Have to ask - is there any reason why you didn't put the bulkheads in before installing the deck? It would have only left the top join to be filleted.
I like the idea of the breather hole.Cheers, Bob the labrat
Measure once and.... the phone rings!
13th May 2009, 12:30 AM #59
Seam taping, in my view, is a more important structural element than bulkheads.
Can't run the inner seam tape all the way to the tips of the boat with a bulkhead installed.
Ask me how I know this.
On second thoughts, don't. Another one of those "jigsaw moments" (4 boats ago).
in about that order.
Breather hole isn't original. My 1980's 16ft Rosco had them in its miniscule buoyancy
boxes, but wrongly located to expel condensate & other imbibed moisture.
15th May 2009, 03:52 AM #60
More gratuitous pics...
removing the wire for the breather hole... front compartment = ok.
Wire snapped off. Couldn't remove.
So I drilled a 1mm hole instead.
Pics show glassing of the deck - another coat to hide the weave to be applied tomorrow.

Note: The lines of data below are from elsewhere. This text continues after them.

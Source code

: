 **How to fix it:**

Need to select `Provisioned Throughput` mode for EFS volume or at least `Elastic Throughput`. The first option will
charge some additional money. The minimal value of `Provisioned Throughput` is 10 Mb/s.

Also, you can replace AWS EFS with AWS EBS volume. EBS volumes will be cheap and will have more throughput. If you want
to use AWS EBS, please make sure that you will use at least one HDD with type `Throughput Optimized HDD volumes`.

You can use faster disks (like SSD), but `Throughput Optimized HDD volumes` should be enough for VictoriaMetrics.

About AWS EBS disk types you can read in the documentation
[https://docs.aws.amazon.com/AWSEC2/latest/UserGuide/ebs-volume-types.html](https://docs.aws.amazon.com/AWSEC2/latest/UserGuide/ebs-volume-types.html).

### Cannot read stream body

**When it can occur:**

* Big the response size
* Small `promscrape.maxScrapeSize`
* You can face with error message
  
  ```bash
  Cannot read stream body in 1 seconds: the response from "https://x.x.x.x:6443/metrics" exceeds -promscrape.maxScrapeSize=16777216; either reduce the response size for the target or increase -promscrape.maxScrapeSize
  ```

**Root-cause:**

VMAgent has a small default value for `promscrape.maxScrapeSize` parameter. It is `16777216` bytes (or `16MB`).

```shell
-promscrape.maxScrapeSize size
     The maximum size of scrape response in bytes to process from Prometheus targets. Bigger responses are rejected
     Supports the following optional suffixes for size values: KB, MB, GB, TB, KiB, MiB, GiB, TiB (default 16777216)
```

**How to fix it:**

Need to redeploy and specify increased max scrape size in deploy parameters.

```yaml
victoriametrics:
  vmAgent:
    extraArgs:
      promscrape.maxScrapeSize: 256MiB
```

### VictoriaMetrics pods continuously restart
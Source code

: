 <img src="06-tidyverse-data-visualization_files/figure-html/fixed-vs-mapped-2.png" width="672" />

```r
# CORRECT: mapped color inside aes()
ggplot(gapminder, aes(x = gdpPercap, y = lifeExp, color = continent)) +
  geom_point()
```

Made a significant whoopsie on the third batch of pox during wet-out.
Was thinking of other things when I returned to the baot from the shed,
picked up the brush & started spreading. After about 10 seconds I realised
the pox seemed a bit runny (air temp only 16C - next 20+C day forcast in
about 5 months time...) Another 10 seconds staring at it trying to understand...
Then it dawned on me I'd forgotten to mix the pox & was wetting cloth with neat
Quickly located Stanley knife & excised the glass, plus a bit. Grabbed cloth &
mopped up as much as possible from the bare wood underneath. Hopped from
foot to foot for a bit trying to decide what to do with the fractionally damp remainder.
Decided the tiny remnant would possibly interact with a coat of mixed pox &
hopefully not delaminate immediately. Hopefully. Cut a piece of glass to cover the
gap and ***thoroughly mixed the epoxy*** before continuing...
15/5/09 - Yesterday's poxing went off just enough to be able to sand off the worst of
the lumps, bumps, doublings & edges this morning. Green enough still to glug AlOx
paper. Second coat has filled the weave nicely & covered the sandings. This 2 oz
glass is soooo easy to use compared with 6oz, & takes soooo little resin to wet & fill.
A teensy bit of sanding filler tomorrow along the edges of the glass will complete
the sheathing. Just the coaming ring & 2 bulkheads left to glue in place, a heap
of sanding & painting, and attaching fittings.
Rightly or wrongly I am starting to feel like the end is in sight.